> WORK TO COMPLETE
From the records, pick out and copy each line containing "data".

[Source texts of formatted documents]
┄┄┄┄┄┄┄┄┄┄┄┄┄┄┄┄┄┄┄┄

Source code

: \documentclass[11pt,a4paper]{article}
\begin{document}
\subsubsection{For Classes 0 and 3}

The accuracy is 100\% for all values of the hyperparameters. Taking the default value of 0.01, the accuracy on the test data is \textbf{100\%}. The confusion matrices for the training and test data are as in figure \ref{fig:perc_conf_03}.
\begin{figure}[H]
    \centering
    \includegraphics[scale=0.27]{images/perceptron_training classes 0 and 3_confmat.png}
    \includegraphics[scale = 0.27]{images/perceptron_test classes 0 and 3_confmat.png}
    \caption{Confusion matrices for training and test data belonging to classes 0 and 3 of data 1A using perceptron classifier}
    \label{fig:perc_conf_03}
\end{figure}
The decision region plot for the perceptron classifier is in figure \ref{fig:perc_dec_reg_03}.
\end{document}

┄┄┄┄┄┄┄┄┄┄┄┄┄┄┄┄┄┄┄┄

> ANSWER TO THIS PROBLEM
The accuracy is 100\% for all values of the hyperparameters. Taking the default value of 0.01, the accuracy on the test data is \textbf{100\%}. The confusion matrices for the training and test data are as in figure \ref{fig:perc_conf_03}.
    \caption{Confusion matrices for training and test data belonging to classes 0 and 3 of data 1A using perceptron classifier}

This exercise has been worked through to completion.